:: TASK TO CARRY OUT ::
Search the entries below. Return every line that has "final" in it.
::::::::::
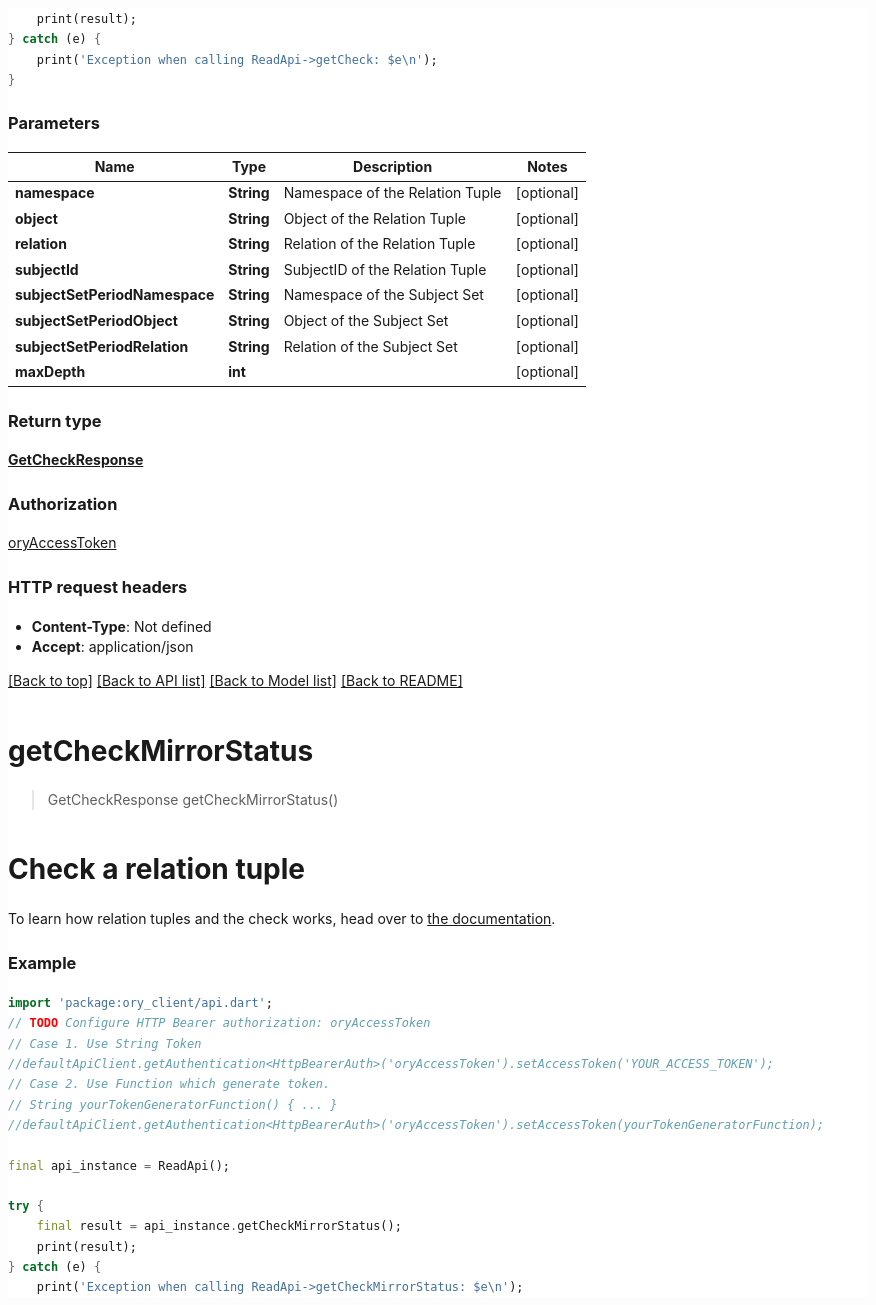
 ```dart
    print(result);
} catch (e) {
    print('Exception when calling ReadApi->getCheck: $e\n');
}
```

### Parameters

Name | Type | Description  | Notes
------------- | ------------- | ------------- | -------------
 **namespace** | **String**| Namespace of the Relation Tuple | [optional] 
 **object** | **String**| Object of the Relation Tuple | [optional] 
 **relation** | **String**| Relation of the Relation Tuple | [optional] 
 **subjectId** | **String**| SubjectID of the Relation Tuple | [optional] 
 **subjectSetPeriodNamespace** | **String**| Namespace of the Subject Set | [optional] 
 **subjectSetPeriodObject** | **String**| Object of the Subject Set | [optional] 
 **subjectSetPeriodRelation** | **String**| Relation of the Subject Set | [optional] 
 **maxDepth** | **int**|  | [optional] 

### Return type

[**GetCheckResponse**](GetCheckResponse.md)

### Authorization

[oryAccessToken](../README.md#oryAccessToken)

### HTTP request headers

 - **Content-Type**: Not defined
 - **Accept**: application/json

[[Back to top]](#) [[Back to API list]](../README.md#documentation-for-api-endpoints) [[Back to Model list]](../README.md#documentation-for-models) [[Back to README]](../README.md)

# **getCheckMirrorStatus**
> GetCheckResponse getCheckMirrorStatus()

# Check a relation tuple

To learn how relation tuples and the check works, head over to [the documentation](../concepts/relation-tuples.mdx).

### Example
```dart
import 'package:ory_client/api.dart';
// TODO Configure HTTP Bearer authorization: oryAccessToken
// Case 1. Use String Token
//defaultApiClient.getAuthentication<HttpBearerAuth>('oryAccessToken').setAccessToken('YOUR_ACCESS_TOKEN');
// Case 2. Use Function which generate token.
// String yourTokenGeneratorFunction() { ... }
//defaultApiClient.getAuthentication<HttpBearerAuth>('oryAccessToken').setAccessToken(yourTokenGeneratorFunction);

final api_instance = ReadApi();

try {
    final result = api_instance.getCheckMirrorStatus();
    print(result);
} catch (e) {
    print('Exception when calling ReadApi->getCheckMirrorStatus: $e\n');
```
::::::::::
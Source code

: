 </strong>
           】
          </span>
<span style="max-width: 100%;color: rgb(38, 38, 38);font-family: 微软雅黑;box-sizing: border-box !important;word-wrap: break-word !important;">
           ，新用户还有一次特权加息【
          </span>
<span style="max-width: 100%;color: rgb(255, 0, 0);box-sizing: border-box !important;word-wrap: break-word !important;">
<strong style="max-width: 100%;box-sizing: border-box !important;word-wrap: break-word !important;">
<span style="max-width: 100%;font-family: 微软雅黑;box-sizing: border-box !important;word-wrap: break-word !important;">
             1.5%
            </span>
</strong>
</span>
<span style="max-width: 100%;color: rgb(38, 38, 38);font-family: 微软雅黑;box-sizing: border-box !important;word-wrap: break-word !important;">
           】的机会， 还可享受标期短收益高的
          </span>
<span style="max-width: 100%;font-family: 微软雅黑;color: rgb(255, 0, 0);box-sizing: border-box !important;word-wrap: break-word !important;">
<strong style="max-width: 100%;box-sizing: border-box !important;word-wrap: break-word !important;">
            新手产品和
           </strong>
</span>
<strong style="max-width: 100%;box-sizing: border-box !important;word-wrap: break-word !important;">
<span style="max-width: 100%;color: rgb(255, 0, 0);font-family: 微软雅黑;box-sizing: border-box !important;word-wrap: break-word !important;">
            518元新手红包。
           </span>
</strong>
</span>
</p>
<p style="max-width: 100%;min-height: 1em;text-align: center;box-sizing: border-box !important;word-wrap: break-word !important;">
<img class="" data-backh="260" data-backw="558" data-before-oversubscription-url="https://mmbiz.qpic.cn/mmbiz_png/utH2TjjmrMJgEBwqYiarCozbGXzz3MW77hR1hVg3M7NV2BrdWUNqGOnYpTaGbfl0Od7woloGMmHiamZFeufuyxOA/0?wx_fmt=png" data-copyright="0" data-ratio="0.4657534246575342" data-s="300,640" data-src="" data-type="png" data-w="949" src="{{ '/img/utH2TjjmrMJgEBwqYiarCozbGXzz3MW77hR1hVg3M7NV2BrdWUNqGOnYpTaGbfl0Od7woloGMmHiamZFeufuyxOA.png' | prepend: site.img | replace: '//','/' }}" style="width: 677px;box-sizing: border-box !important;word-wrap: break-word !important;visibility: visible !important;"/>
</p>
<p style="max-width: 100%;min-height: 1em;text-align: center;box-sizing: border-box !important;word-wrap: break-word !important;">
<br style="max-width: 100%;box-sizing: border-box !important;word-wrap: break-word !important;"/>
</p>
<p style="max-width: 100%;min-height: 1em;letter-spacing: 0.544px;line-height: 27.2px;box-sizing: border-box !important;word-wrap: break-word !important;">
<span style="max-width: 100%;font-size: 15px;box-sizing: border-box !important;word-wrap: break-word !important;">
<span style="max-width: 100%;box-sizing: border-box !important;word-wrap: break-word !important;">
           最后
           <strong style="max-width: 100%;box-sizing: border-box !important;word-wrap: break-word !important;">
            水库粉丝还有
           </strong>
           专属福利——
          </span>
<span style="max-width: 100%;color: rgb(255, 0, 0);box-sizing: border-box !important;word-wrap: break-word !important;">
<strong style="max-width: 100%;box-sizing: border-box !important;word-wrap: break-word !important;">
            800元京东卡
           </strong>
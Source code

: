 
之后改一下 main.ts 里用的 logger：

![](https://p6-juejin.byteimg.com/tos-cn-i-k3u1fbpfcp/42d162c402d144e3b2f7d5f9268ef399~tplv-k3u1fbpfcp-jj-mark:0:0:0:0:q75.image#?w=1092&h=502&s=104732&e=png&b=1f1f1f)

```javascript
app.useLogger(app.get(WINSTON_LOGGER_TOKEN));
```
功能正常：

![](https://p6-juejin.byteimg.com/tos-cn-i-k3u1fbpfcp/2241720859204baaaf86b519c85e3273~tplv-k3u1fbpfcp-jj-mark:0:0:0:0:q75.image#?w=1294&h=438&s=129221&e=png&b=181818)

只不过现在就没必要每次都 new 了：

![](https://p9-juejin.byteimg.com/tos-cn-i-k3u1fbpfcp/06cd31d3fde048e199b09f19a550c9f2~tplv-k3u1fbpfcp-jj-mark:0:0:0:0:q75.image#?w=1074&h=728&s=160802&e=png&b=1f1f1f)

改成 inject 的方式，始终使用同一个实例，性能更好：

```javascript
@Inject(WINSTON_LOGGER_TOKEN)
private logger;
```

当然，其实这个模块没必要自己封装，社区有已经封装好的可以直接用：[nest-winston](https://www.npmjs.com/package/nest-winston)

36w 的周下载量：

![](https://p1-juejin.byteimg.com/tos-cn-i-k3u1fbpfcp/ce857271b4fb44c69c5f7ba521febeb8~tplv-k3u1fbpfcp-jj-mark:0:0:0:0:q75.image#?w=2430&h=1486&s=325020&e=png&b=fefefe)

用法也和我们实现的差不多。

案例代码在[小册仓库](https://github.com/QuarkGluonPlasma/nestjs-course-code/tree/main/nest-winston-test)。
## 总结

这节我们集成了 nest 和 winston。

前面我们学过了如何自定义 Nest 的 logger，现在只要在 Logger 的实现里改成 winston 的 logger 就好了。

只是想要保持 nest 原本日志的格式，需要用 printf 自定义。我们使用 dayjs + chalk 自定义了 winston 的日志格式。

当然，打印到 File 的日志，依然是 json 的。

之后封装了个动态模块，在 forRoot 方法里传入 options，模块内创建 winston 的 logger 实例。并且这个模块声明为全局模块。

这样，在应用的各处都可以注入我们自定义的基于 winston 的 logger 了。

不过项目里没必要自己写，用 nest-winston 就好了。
::::::::::
:: ANSWER ::
final api_instance = ReadApi();
    final result = api_instance.getCheckMirrorStatus();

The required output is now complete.